▶
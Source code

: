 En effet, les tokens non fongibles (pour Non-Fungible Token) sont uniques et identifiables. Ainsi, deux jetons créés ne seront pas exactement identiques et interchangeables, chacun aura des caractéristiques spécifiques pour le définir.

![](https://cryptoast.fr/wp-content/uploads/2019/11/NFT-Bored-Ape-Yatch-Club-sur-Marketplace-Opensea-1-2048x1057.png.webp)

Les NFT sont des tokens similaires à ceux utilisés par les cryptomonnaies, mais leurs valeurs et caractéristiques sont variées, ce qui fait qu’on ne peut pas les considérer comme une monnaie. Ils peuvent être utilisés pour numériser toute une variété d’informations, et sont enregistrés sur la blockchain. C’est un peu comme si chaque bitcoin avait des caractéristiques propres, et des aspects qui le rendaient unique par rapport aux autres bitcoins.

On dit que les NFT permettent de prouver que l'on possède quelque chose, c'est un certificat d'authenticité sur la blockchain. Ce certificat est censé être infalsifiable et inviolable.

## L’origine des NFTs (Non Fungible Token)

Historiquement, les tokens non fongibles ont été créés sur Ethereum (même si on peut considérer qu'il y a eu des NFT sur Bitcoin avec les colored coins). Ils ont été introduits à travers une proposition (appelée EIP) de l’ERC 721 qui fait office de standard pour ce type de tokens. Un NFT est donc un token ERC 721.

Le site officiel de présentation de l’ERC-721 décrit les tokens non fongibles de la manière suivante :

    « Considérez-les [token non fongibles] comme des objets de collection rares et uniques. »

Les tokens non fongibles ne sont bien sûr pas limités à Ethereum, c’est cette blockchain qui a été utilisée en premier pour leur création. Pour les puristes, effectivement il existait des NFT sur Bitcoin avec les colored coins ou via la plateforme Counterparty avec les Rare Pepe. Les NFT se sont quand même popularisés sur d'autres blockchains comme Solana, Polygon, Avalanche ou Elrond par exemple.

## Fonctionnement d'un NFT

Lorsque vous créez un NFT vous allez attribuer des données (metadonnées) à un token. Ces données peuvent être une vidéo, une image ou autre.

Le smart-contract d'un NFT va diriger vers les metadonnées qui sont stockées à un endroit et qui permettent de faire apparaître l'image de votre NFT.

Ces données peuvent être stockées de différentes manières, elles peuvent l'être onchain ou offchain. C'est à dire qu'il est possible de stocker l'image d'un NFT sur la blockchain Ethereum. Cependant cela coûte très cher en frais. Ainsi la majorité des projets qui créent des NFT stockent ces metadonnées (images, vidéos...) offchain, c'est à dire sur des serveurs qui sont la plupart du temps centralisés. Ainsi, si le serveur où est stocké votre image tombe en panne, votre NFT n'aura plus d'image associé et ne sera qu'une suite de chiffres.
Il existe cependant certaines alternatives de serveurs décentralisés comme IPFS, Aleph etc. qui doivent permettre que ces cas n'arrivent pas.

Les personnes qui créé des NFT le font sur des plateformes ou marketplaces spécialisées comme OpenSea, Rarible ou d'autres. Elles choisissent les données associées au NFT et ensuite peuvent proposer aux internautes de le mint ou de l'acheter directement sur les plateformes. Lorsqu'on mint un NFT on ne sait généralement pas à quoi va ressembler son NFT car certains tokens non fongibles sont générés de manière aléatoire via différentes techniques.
◀
(Required action): In the records above, the line with "pour le définir." marks the start and the line with "## L’origine des NFTs (Non Fungible Token)" marks the end; copy that stretch exactly, both lines included, and nothing else.

(Problem solution):
: En effet, les tokens non fongibles (pour Non-Fungible Token) sont uniques et identifiables. Ainsi, deux jetons créés ne seront pas exactement identiques et interchangeables, chacun aura des caractéristiques spécifiques pour le définir.

![](https://cryptoast.fr/wp-content/uploads/2019/11/NFT-Bored-Ape-Yatch-Club-sur-Marketplace-Opensea-1-2048x1057.png.webp)

Les NFT sont des tokens similaires à ceux utilisés par les cryptomonnaies, mais leurs valeurs et caractéristiques sont variées, ce qui fait qu’on ne peut pas les considérer comme une monnaie. Ils peuvent être utilisés pour numériser toute une variété d’informations, et sont enregistrés sur la blockchain. C’est un peu comme si chaque bitcoin avait des caractéristiques propres, et des aspects qui le rendaient unique par rapport aux autres bitcoins.

On dit que les NFT permettent de prouver que l'on possède quelque chose, c'est un certificat d'authenticité sur la blockchain. Ce certificat est censé être infalsifiable et inviolable.

## L’origine des NFTs (Non Fungible Token)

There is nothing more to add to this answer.